Porque no os equivoquéis, el “desorden” de estos días es lo común y el orden que ha quebrantado es el auténtico estado de excepción.


Hegel era un idealista, estaba en un error; la Ilustración no es más que un mito: estas acciones no son resultado de una oportuna autoconciencia de ningún tipo. Son el hambre y el hastío los que impulsan este movimiento de desobediencia civil y será el hambre y el hastío nuevamente los que ganen nuevos adeptos para la causa y, con suerte, abarroten todas las plazas. Ellos lo han querido así.


Por esta razón, y sin que sirva de precedente, escribo esta entrada y animo, a los cuatro gatos que se dejan caer por aquí, a no acudir a las urnas este domingo ni ningún otro mientras el estado de excepción en el que hemos vivido y vivimos continúe siendo la norma.


(Porque a quienes no podemos conciliar el sueño sólo nos queda una opción: y es que aquí no duerma nadie.)

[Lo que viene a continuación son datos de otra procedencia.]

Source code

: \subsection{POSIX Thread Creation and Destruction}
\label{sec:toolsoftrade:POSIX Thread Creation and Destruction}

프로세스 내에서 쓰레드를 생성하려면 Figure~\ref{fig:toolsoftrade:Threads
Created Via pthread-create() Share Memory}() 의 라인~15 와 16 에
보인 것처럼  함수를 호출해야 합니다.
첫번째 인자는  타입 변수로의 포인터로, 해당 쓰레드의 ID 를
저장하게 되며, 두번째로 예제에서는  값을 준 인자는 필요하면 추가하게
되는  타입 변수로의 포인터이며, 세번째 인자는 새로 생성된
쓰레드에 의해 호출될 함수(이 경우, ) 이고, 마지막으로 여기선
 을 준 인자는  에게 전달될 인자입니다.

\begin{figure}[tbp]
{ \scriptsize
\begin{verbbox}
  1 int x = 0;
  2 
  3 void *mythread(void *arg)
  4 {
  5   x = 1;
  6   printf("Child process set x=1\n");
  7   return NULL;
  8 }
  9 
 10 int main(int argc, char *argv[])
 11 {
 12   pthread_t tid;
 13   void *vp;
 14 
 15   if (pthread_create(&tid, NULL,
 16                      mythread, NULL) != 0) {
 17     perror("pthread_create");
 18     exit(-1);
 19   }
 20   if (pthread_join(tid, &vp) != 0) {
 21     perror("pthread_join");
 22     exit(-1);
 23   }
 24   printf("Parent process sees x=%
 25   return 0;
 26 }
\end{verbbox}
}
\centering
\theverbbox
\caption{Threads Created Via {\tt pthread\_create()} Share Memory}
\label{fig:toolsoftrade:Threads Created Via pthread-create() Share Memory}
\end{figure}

Tampoco soy tan inocente: muchos de quienes encabezan estas protestas, en breve espacio de tiempo, olvidarán todo esto, tendrán un sillón en el que adormecerse y un futuro político o en las instituciones; pocos recordarán que un día participaron de lo político, si no es para colocarse alguna medalla. Probablemente, también soy muy consciente, todo esto no vaya a más, y no por falta de unidad, ideología concreta o programa político, sino porque no existe, todavía, una masa hambrienta y descontenta lo suficientemente amplia como para que su abstención pueda repercutir en la urnas, puesto que su heterogeneidad implica que jamás podrá ser representada bajo ningunas siglas.

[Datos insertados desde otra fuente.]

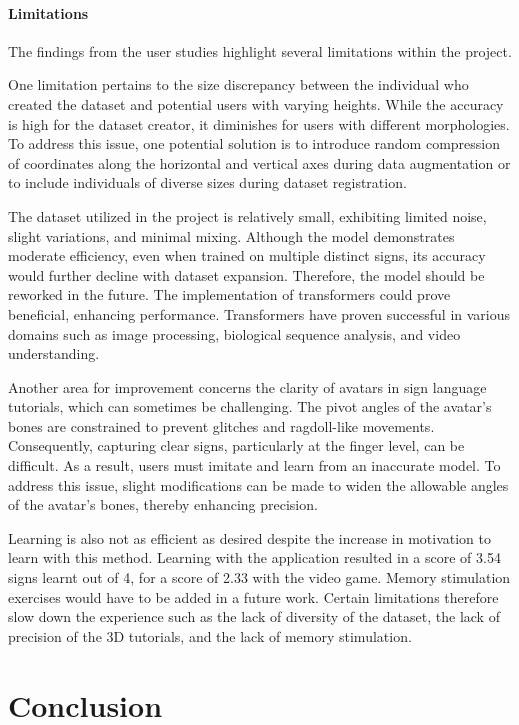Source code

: \paragraph[]{Limitations}

The findings from the user studies highlight several limitations within the project.

One limitation pertains to the size discrepancy between the individual who created the dataset and potential users with varying heights. While the accuracy is high for the dataset creator, it diminishes for users with different morphologies. To address this issue, one potential solution is to introduce random compression of coordinates along the horizontal and vertical axes during data augmentation or to include individuals of diverse sizes during dataset registration.

The dataset utilized in the project is relatively small, exhibiting limited noise, slight variations, and minimal mixing. Although the model demonstrates moderate efficiency, even when trained on multiple distinct signs, its accuracy would further decline with dataset expansion. Therefore, the model should be reworked in the future. The implementation of transformers could prove beneficial, enhancing performance. Transformers have proven successful in various domains such as image processing, biological sequence analysis, and video understanding.

Another area for improvement concerns the clarity of avatars in sign language tutorials, which can sometimes be challenging. The pivot angles of the avatar's bones are constrained to prevent glitches and ragdoll-like movements. Consequently, capturing clear signs, particularly at the finger level, can be difficult. As a result, users must imitate and learn from an inaccurate model. To address this issue, slight modifications can be made to widen the allowable angles of the avatar's bones, thereby enhancing precision.

Learning is also not as efficient as desired despite the increase in motivation to learn with this method. Learning with the application resulted in a score of 3.54 signs learnt out of 4, for a score of 2.33 with the video game. Memory stimulation exercises would have to be added in a future work. Certain limitations therefore slow down the experience such as the lack of diversity of the dataset, the lack of precision of the 3D tutorials, and the lack of memory stimulation.

\section{Conclusion}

Cada vez estoy más convencido de que sólo una deslegitimación de todos los parlamentos europeos por abstención en las urnas puede, a su vez, legitimar que sea la ciudadanía quien tome las riendas de su futuro, visto que nuestras instituciones nos conducen, inevitablemente, a una barbarie anunciada sobradas veces. Pero eso, parece, que esta vez tampoco va a ocurrir y nuestras vidas continuarán, como hasta ayer, sobreviviendo, como bien sea, dentro del margen de acción que nos queda. Con todo, aun así, la próxima vez, el próximo fin de fiesta, el día en que todo esto se haga insostenible, alguien podrá tomar el testigo de esta generación, la nuestra, ya perdida; mientras tanto, “la tradición de los oprimidos” continúa enseñándonos “que la regla es el estado de excepción”.